[DATA TO PROCESS]

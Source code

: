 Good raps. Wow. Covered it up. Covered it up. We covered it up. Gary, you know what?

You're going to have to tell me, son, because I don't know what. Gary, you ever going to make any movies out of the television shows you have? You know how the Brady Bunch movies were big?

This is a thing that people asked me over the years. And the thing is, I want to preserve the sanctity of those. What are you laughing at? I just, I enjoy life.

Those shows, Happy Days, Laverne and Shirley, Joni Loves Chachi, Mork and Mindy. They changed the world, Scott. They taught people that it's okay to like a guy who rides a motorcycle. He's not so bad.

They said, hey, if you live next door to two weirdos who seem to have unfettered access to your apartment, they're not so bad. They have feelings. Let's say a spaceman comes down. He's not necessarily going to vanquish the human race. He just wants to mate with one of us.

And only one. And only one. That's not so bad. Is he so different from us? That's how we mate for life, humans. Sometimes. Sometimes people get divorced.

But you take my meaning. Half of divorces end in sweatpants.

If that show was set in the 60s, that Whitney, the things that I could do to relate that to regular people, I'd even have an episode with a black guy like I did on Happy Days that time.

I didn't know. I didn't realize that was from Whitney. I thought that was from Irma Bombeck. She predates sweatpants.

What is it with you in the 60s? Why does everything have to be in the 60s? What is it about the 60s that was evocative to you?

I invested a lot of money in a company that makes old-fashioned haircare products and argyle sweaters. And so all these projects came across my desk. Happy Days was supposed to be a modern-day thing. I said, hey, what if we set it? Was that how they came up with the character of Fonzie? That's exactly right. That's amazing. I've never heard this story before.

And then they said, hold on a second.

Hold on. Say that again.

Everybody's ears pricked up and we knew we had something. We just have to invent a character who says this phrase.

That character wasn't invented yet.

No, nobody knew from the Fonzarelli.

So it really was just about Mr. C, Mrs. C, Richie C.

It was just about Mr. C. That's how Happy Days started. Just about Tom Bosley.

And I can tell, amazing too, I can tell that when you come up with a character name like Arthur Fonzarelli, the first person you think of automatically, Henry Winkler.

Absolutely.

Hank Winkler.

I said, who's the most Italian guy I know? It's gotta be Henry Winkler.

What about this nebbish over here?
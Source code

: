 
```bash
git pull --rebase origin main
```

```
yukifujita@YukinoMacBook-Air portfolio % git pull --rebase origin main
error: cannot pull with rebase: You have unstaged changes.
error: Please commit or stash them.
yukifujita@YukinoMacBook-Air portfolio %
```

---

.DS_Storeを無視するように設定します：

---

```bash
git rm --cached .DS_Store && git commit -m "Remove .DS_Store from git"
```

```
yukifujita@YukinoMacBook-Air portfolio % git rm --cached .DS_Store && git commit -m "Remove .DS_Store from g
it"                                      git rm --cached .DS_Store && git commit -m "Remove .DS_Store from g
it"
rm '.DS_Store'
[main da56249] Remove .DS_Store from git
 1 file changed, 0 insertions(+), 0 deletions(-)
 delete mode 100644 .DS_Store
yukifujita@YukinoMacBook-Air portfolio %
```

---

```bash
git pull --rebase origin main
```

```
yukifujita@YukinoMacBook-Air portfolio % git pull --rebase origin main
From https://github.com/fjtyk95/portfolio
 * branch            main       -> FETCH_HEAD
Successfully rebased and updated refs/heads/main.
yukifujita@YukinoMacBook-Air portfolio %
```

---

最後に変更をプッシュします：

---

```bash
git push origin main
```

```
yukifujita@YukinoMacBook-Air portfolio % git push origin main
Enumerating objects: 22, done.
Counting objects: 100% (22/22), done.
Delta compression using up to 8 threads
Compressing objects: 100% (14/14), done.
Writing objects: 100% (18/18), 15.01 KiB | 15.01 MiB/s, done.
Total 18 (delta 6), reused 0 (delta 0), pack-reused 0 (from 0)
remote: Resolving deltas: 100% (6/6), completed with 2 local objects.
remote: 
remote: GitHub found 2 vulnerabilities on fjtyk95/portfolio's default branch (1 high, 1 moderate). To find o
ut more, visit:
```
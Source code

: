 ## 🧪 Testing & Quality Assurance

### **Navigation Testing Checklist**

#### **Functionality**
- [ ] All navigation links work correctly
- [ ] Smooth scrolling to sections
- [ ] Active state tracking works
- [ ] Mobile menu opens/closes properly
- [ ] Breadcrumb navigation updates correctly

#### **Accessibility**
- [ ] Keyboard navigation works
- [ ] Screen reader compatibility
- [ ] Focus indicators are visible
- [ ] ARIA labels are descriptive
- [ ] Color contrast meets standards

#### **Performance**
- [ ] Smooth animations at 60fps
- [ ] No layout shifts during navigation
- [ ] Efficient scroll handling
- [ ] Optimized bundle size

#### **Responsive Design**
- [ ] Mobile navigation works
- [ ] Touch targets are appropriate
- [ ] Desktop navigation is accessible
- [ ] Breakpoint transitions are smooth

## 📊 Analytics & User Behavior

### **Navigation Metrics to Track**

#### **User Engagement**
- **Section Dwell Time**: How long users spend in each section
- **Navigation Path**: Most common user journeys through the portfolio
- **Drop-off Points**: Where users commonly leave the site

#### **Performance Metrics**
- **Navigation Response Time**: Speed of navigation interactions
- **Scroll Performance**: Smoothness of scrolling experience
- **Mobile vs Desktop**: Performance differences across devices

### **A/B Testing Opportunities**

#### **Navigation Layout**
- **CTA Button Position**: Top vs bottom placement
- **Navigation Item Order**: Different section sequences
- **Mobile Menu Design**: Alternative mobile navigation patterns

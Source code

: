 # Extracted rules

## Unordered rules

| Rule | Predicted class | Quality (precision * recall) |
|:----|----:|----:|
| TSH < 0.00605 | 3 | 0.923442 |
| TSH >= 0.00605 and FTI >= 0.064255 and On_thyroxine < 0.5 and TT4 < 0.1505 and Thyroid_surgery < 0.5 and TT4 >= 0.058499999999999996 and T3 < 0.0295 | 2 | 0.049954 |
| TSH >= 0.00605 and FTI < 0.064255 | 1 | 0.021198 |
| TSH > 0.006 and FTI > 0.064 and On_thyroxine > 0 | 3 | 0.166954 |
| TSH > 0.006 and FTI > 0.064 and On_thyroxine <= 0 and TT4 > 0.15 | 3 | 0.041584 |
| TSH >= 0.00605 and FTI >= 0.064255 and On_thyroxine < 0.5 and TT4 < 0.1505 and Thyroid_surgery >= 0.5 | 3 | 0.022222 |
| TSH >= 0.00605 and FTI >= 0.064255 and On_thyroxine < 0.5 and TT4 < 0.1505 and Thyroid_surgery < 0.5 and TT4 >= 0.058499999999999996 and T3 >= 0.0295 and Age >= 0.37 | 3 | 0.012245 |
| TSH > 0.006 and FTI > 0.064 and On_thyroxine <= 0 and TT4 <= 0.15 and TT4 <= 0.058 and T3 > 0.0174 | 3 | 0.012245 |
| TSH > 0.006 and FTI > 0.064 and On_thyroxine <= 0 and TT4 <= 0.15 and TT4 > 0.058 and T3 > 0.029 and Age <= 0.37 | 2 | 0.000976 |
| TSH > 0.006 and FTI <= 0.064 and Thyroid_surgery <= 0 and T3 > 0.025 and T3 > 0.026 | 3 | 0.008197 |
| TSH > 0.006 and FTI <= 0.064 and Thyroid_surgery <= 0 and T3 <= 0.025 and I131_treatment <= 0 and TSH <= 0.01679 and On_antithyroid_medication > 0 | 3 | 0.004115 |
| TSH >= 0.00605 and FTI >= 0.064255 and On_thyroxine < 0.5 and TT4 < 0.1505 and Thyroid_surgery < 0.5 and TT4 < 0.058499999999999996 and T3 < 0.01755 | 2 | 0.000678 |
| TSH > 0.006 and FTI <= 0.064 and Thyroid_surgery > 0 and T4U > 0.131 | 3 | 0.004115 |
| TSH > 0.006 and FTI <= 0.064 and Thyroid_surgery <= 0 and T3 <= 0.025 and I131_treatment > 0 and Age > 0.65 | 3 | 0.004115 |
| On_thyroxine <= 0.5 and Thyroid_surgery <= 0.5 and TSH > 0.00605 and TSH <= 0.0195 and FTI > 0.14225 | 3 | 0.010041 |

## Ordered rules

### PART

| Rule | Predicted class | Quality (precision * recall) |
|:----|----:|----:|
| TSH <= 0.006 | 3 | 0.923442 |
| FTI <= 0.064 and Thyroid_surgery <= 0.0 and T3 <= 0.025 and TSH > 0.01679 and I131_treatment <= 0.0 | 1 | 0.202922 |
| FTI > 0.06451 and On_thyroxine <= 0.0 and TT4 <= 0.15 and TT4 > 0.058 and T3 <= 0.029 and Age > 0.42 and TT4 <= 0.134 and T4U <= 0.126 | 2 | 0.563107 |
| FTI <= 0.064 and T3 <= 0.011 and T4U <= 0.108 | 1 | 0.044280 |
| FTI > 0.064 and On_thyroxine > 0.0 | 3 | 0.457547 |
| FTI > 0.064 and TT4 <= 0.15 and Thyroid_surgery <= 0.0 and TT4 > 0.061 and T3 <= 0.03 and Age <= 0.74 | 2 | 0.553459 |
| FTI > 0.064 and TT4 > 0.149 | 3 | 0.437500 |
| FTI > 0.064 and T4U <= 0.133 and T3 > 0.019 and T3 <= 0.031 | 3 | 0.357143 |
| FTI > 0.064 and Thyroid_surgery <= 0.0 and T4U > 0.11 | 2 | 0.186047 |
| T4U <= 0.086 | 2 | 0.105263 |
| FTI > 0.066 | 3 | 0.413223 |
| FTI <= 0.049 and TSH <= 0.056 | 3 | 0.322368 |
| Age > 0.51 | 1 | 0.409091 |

[/DATA TO PROCESS]

# WHAT THE TASK REQUIRES:
Within the listing above, locate the line containing "This is a thing" and the line containing "Hold on. Say that again.". Reproduce those two lines and all lines between them exactly, with nothing added.

# COMPLETED EXERCISE:
This is a thing that people asked me over the years. And the thing is, I want to preserve the sanctity of those. What are you laughing at? I just, I enjoy life.

Those shows, Happy Days, Laverne and Shirley, Joni Loves Chachi, Mork and Mindy. They changed the world, Scott. They taught people that it's okay to like a guy who rides a motorcycle. He's not so bad.

They said, hey, if you live next door to two weirdos who seem to have unfettered access to your apartment, they're not so bad. They have feelings. Let's say a spaceman comes down. He's not necessarily going to vanquish the human race. He just wants to mate with one of us.

And only one. And only one. That's not so bad. Is he so different from us? That's how we mate for life, humans. Sometimes. Sometimes people get divorced.

But you take my meaning. Half of divorces end in sweatpants.

If that show was set in the 60s, that Whitney, the things that I could do to relate that to regular people, I'd even have an episode with a black guy like I did on Happy Days that time.

I didn't know. I didn't realize that was from Whitney. I thought that was from Irma Bombeck. She predates sweatpants.

What is it with you in the 60s? Why does everything have to be in the 60s? What is it about the 60s that was evocative to you?

I invested a lot of money in a company that makes old-fashioned haircare products and argyle sweaters. And so all these projects came across my desk. Happy Days was supposed to be a modern-day thing. I said, hey, what if we set it? Was that how they came up with the character of Fonzie? That's exactly right. That's amazing. I've never heard this story before.

And then they said, hold on a second.

Hold on. Say that again.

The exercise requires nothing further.